Pre-operative Aqueous Antiseptic Skin Solutions in Open Fractures

Status:
Active, not recruiting

Trial end date:
2022-12-01

Target enrollment:
0

Participant gender:
All

Summary

The prevention of infection is the single most important goal influencing peri-operative care of patients with open fractures. Standard practice in the management of open fractures includes sterile technique and pre-operative skin preparation with an antiseptic solution. The available solutions kill bacteria and decrease the quantity of native skin flora, thereby decreasing surgical site infection (SSI). While there is extensive guidance on specific procedures for prophylactic antibiotic use and standards for sterile technique, the evidence regarding the choice of antiseptic skin preparation solution is very limited for open fracture surgery.

Phase:

Phase 4

Accepts Healthy Volunteers?

Details

Lead Sponsor:

University of Maryland
University of Maryland, Baltimore

Collaborators:

McMaster University
United States Department of Defense

Treatments:

Anti-Infective Agents, Local
Cadexomer iodine
Chlorhexidine
Chlorhexidine gluconate
Iodine
Pharmaceutical Solutions
Povidone
Povidone-Iodine

Criteria

The inclusion criteria are:

1. Patients 18 years of age or older.

2. Open fracture of the appendicular skeleton.

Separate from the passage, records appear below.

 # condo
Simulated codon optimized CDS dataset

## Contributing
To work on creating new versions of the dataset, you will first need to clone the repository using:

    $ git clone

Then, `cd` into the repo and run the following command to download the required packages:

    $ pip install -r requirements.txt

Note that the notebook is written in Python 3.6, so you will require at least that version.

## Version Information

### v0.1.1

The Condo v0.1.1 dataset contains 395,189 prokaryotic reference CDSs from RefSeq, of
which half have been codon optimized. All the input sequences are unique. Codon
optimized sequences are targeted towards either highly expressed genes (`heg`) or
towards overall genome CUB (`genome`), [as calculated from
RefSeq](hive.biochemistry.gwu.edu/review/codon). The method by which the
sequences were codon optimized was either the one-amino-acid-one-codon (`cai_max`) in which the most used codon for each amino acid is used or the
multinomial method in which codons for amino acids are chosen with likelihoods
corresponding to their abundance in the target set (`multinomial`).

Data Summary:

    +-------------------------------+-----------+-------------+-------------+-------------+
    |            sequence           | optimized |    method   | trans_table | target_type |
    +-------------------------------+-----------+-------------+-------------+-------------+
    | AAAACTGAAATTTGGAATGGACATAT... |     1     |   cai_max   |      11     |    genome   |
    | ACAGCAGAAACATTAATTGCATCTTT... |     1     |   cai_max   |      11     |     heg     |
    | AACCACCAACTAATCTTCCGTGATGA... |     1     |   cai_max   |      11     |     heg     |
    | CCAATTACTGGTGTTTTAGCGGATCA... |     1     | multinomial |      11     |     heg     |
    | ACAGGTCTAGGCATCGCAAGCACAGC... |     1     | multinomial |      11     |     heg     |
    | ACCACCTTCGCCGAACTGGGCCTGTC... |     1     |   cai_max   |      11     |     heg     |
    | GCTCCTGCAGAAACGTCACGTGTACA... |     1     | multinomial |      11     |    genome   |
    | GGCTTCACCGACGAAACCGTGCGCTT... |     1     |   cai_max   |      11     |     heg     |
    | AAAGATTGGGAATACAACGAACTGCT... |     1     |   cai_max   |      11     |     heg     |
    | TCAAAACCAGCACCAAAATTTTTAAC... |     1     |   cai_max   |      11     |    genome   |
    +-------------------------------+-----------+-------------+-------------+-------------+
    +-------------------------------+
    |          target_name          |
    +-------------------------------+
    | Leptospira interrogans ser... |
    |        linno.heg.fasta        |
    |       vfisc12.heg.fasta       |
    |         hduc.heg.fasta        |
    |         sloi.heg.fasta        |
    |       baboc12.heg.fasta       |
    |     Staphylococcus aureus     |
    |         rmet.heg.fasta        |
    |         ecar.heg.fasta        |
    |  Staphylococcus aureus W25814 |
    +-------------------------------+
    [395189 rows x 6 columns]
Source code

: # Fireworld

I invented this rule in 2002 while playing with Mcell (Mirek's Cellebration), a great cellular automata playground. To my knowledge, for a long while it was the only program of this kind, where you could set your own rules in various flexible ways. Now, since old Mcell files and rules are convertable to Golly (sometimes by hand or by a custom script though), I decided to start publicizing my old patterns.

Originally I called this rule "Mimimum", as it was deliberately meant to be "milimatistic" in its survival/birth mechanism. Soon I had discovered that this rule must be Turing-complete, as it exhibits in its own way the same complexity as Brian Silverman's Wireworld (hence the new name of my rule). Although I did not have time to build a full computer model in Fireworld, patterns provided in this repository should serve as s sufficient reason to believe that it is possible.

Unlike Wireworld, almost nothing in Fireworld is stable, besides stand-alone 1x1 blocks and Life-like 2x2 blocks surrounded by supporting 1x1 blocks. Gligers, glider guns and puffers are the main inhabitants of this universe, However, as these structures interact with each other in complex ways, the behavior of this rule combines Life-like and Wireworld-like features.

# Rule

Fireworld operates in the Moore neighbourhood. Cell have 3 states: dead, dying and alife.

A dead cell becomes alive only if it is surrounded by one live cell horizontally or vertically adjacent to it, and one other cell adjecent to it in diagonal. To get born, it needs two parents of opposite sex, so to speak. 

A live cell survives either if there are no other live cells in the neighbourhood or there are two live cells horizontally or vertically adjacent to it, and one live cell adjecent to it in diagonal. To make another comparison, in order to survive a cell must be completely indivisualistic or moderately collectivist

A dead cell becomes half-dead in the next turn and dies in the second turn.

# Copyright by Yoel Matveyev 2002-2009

3. Received or will receive definitive fracture treatment with a surgical implant(s)
(e.g., internal fixation, external fixation, joint prosthesis, etc.).

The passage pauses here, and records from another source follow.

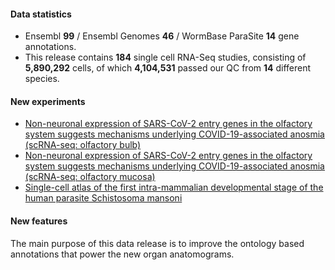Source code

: #### Data statistics

- Ensembl **99** / Ensembl Genomes **46** / WormBase ParaSite **14** gene annotations.   
- This release contains **184** single cell RNA-Seq studies, consisting of **5,890,292** cells, of which **4,104,531** passed our QC from **14** different species.

#### New experiments

- [Non-neuronal expression of SARS-CoV-2 entry genes in the olfactory system suggests mechanisms underlying COVID-19-associated anosmia (scRNA-seq: olfactory bulb)](https://www.ebi.ac.uk/gxa/sc/experiments/E-GEOD-148360)
- [Non-neuronal expression of SARS-CoV-2 entry genes in the olfactory system suggests mechanisms underlying COVID-19-associated anosmia (scRNA-seq: olfactory mucosa)](https://www.ebi.ac.uk/gxa/sc/experiments/E-GEOD-151346)
- [Single-cell atlas of the first intra-mammalian developmental stage of the human parasite Schistosoma mansoni](https://www.ebi.ac.uk/gxa/sc/experiments/E-MTAB-9684)

#### New features

The main purpose of this data release is to improve the ontology based annotations that power the new organ anatomograms.
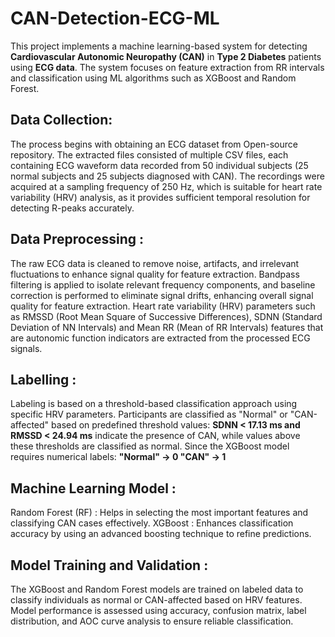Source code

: # CAN-Detection-ECG-ML
This project implements a machine learning-based system for detecting **Cardiovascular Autonomic Neuropathy (CAN)** in **Type 2 Diabetes** patients using **ECG data**. The system focuses on feature extraction from RR intervals and classification using ML algorithms such as XGBoost and Random Forest.

## Data Collection:
The process begins with obtaining an ECG dataset from Open-source repository. The extracted files consisted of multiple CSV files, each containing ECG waveform data recorded from 50 individual subjects (25 normal subjects and 25 subjects diagnosed with CAN). The recordings were acquired at a sampling frequency of 250 Hz, which is suitable for heart rate variability (HRV) analysis, as it provides sufficient temporal resolution for detecting R-peaks accurately.

## Data Preprocessing :
The raw ECG data is cleaned to remove noise, artifacts, and irrelevant fluctuations to enhance signal quality for feature extraction. Bandpass filtering is applied to isolate relevant frequency components, and baseline correction is performed to eliminate signal drifts, enhancing overall signal quality for feature extraction. Heart rate variability (HRV) parameters such as RMSSD (Root Mean Square of Successive Differences), SDNN (Standard Deviation of NN Intervals) and Mean RR (Mean of RR Intervals) features that are autonomic function indicators are extracted from the processed ECG signals.

## Labelling :
Labeling is based on a threshold-based classification approach using specific HRV parameters. Participants are classified as "Normal" or "CAN-affected" based on predefined threshold values: 
**SDNN < 17.13 ms and RMSSD < 24.94 ms** 
indicate the presence of CAN, while values above these thresholds are classified as normal. Since the XGBoost model requires numerical labels: **"Normal" → 0 "CAN" → 1**

## Machine Learning Model :
Random Forest (RF) : Helps in selecting the most important features and classifying CAN cases effectively.
XGBoost : Enhances classification accuracy by using an advanced boosting technique to refine predictions.

## Model Training and Validation :
The XGBoost and Random Forest models are trained on labeled data to classify individuals as normal or CAN-affected based on HRV features. Model performance is assessed using accuracy, confusion matrix, label distribution, and AOC curve analysis to ensure reliable classification. 

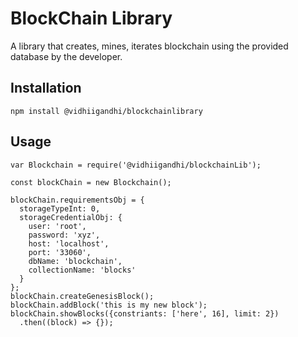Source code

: BlockChain Library
=========

A library that creates, mines, iterates blockchain using the provided database by the developer.

## Installation

  `npm install @vidhiigandhi/blockchainlibrary`

## Usage

    var Blockchain = require('@vidhiigandhi/blockchainLib');

    const blockChain = new Blockchain();

    blockChain.requirementsObj = {
      storageTypeInt: 0,
      storageCredentialObj: {
        user: 'root',
        password: 'xyz',
        host: 'localhost',
        port: '33060',
        dbName: 'blockchain',
        collectionName: 'blocks'
      }
    };
    blockChain.createGenesisBlock();
    blockChain.addBlock('this is my new block');
    blockChain.showBlocks({constriants: ['here', 16], limit: 2})
      .then((block) => {});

4. Open fracture wound management that includes formal surgical debridement within 72
hours of their injury.

5. Will have all planned fracture care surgeries performed by a participating surgeon or
delegate.

6. Informed consent obtained.

7. Patient enrolled within 3 weeks of their fracture.

The exclusion criteria are:

1. Patients that did not or will not receive the allocated pre-operative surgical
preparation solution due to a medical contraindication.

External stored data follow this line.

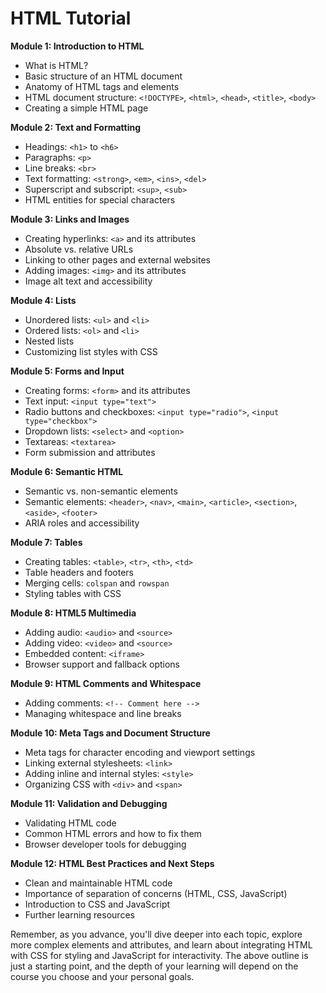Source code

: # HTML Tutorial

**Module 1: Introduction to HTML**
- What is HTML?
- Basic structure of an HTML document
- Anatomy of HTML tags and elements
- HTML document structure: `<!DOCTYPE>`, `<html>`, `<head>`, `<title>`, `<body>`
- Creating a simple HTML page

**Module 2: Text and Formatting**
- Headings: `<h1>` to `<h6>`
- Paragraphs: `<p>`
- Line breaks: `<br>`
- Text formatting: `<strong>`, `<em>`, `<ins>`, `<del>`
- Superscript and subscript: `<sup>`, `<sub>`
- HTML entities for special characters

**Module 3: Links and Images**
- Creating hyperlinks: `<a>` and its attributes
- Absolute vs. relative URLs
- Linking to other pages and external websites
- Adding images: `<img>` and its attributes
- Image alt text and accessibility

**Module 4: Lists**
- Unordered lists: `<ul>` and `<li>`
- Ordered lists: `<ol>` and `<li>`
- Nested lists
- Customizing list styles with CSS

**Module 5: Forms and Input**
- Creating forms: `<form>` and its attributes
- Text input: `<input type="text">`
- Radio buttons and checkboxes: `<input type="radio">`, `<input type="checkbox">`
- Dropdown lists: `<select>` and `<option>`
- Textareas: `<textarea>`
- Form submission and attributes

**Module 6: Semantic HTML**
- Semantic vs. non-semantic elements
- Semantic elements: `<header>`, `<nav>`, `<main>`, `<article>`, `<section>`, `<aside>`, `<footer>`
- ARIA roles and accessibility

**Module 7: Tables**
- Creating tables: `<table>`, `<tr>`, `<th>`, `<td>`
- Table headers and footers
- Merging cells: `colspan` and `rowspan`
- Styling tables with CSS

**Module 8: HTML5 Multimedia**
- Adding audio: `<audio>` and `<source>`
- Adding video: `<video>` and `<source>`
- Embedded content: `<iframe>`
- Browser support and fallback options

**Module 9: HTML Comments and Whitespace**
- Adding comments: `<!-- Comment here -->`
- Managing whitespace and line breaks

**Module 10: Meta Tags and Document Structure**
- Meta tags for character encoding and viewport settings
- Linking external stylesheets: `<link>`
- Adding inline and internal styles: `<style>`
- Organizing CSS with `<div>` and `<span>`

**Module 11: Validation and Debugging**
- Validating HTML code
- Common HTML errors and how to fix them
- Browser developer tools for debugging

**Module 12: HTML Best Practices and Next Steps**
- Clean and maintainable HTML code
- Importance of separation of concerns (HTML, CSS, JavaScript)
- Introduction to CSS and JavaScript
- Further learning resources

Remember, as you advance, you'll dive deeper into each topic, explore more complex elements and attributes, and learn about integrating HTML with CSS for styling and JavaScript for interactivity. The above outline is just a starting point, and the depth of your learning will depend on the course you choose and your personal goals.
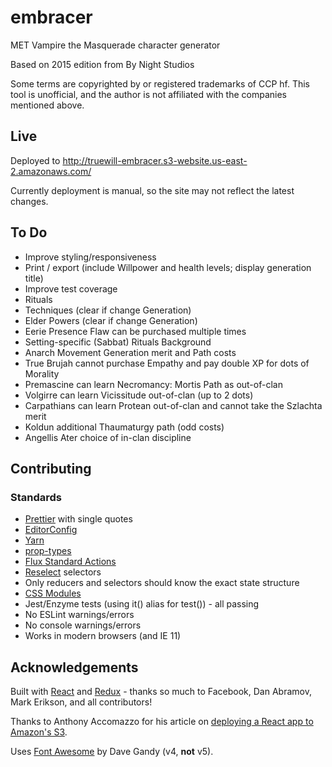 # embracer

MET Vampire the Masquerade character generator

Based on 2015 edition from By Night Studios

Some terms are copyrighted by or registered trademarks of CCP hf.
This tool is unofficial, and the author is not affiliated with the companies mentioned above.

## Live

Deployed to http://truewill-embracer.s3-website.us-east-2.amazonaws.com/

Currently deployment is manual, so the site may not reflect the latest changes.

## To Do

* Improve styling/responsiveness
* Print / export (include Willpower and health levels; display generation title)
* Improve test coverage
* Rituals
* Techniques (clear if change Generation)
* Elder Powers (clear if change Generation)
* Eerie Presence Flaw can be purchased multiple times
* Setting-specific (Sabbat) Rituals Background
* Anarch Movement Generation merit and Path costs
* True Brujah cannot purchase Empathy and pay double XP for dots of Morality
* Premascine can learn Necromancy: Mortis Path as out-of-clan
* Volgirre can learn Vicissitude out-of-clan (up to 2 dots)
* Carpathians can learn Protean out-of-clan and cannot take the Szlachta merit
* Koldun additional Thaumaturgy path (odd costs)
* Angellis Ater choice of in-clan discipline

## Contributing

### Standards

* [Prettier](https://prettier.io/) with single quotes
* [EditorConfig](http://editorconfig.org/)
* [Yarn](https://yarnpkg.com/en/)
* [prop-types](https://github.com/facebook/prop-types)
* [Flux Standard Actions](https://github.com/acdlite/flux-standard-action)
* [Reselect](https://github.com/reactjs/reselect) selectors
* Only reducers and selectors should know the exact state structure
* [CSS Modules](https://facebook.github.io/create-react-app/docs/adding-a-css-modules-stylesheet)
* Jest/Enzyme tests (using it() alias for test()) - all passing
* No ESLint warnings/errors
* No console warnings/errors
* Works in modern browsers (and IE 11)

## Acknowledgements

Built with [React](https://reactjs.org/) and [Redux](https://redux.js.org/) - thanks so much to Facebook, Dan Abramov, Mark Erikson, and all contributors!

Thanks to Anthony Accomazzo for his article on [deploying a React app to Amazon's S3](https://www.fullstackreact.com/articles/deploying-a-react-app-to-s3/).

Uses [Font Awesome](http://fontawesome.io) by Dave Gandy (v4, **not** v5).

2. Received previous surgical debridement or management of their open fracture at a
non-participating hospital or clinic.

3. Open fracture managed outside of the participating orthopaedic service (e.g., hand
fracture managed by plastic surgeon).

4. Chronic or acute infection at or near the fracture site at the time of initial
fracture surgery.

5. Burns at the fracture site.

6. Incarceration.

7. Expected injury survival of less than 90 days.

8. Terminal illness with expected survival less than 90 days.

9. Previous enrollment in a PREP-IT trial.

10. Currently enrolled in a study that does not permit co-enrollment.

11. Unable to obtain informed consent due to language barriers.

12. Likely problems, in the judgment of study personnel, with maintaining follow-up with
the patient.

13. Excluded due to sampling strategy.